Monomoy Theater concludes its 81st summer season with a timely and seemingly not-so-dated spoof on the American political campaign system in Charles MacArthur's comedy.  Co-author with Ben Hecht on hits "The Front Page" and "Twentieth Century," MacArthur failed to achieve critical success in his solo attempt at satirical farce.  "Johnny" closed on Broadway after only a four-day run in 1942. Hartt School of Drama hopefuls have re-imagined "Johnny" with some local color – heavy on the Chronicle emphasis.  Director MichaelJohn McGann's flair for comedic timing elevates Hartt students (and more mature guest actors) in a showcase of humorous fan-like splay to our human frailties.

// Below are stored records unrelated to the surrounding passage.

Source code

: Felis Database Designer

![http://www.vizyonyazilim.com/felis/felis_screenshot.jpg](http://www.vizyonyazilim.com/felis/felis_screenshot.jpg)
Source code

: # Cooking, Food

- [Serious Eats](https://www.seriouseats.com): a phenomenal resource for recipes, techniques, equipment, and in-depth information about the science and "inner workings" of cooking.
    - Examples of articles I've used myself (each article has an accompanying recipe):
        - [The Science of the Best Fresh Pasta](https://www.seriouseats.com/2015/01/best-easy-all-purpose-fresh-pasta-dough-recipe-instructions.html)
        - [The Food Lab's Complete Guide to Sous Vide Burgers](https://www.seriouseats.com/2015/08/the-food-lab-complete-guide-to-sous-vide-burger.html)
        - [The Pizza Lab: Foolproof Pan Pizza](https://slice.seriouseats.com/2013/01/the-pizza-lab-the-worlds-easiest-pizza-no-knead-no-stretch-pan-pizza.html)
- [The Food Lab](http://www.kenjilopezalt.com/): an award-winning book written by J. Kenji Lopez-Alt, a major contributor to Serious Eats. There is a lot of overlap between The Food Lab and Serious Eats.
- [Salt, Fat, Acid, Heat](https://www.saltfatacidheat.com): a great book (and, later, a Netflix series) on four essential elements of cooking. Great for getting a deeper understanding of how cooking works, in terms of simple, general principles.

Plozay exudes star power playing the calculating campaign chief who covers for the governor 24/7.  Plozay is sharp, handsome, efficient, strong, bold and appealingly likable with his rapid-fire delivery and detail juggling.  Jackson is pretty and perky in the role of secretary and Allen's office love-interest.  Madeleine Stevens is Judge Webster's attractive but spoiled niece Barbara who schemes to remove Julie from the office and Allen's heart. The trio are well-balanced and perfectly cast.

Artistic Director Alan Rust commands in Southern white attire with pet macaw at hand as the physician and reluctant politician who blossoms to cover for both the governor's physical and legal ailments.  Scott Hamilton is more serious while siding with the Chronicle in exposing corruption in the role of Mayor Lovett who rises to the occasion.  Terry Layman's Judge Webster steals the show with his over-the-top endorsement speech to the "Honorable, Best Friend You Have" radio introduction to the Governor's pre-recorded campaign speech. Fiske is determined to use the power of the press to root out evil as Chronicle publisher,  a strong woman in a world of strong men. True Chronicle editor Tim Wood plays a reporter who demands to know the whole story.

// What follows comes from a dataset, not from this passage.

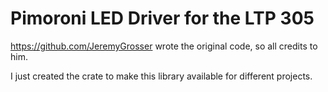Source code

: # Pimoroni LED Driver for the LTP 305

https://github.com/JeremyGrosser wrote the original code, so all credits to him.

I just created the crate to make this library available for different projects.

Lou Maloof plays the prison warden who escorts master criminal forger Dapper Brown (Gavin McNicholl) to help save everyone's bacon. Billy Saunders, Jr. is very funny as the governor's Italian chauffeur Pepi Pisano who is the only clue to the whereabouts of the man of the hour. Pearl LaMonte, the stunning Arlene Bozich, only has some of the answers while becoming a true femme fatale.

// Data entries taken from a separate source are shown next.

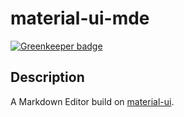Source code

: material-ui-mde
===============

[![Greenkeeper badge](https://badges.greenkeeper.io/DanSnow/material-ui-mde.svg)](https://greenkeeper.io/)

## Description #

A Markdown Editor build on [material-ui](material-ui).

[material-ui]: http://www.material-ui.com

Mac Westcott's Ben Kusick employs the governor's counsel to "burn those files" and just made me laugh upon his every entrance. Cheers to the entire ensemble: Nate Healey, Daniel Shea, Karis Gallant, Tyler Pisani, Justin Haupt, Nathan Thomas, Chris Bailey, Alex Allison, Mark Lawrence, Jayke Workman,  Gregory Rodriquez, Todd Cashdollar, Chris Bailey, and Tyler Grigsby who added supporting roles to "heal the wounds of petty political partisanship."

Monomoy Theater spins, spins, spins "to the biggest political scandal that took place anywhere" just as we enter the 2016 presidential campaign season. Although “Johnny On A Spot” is set in 1941, with lines like “politics is no place for women,” its political satire still resonates.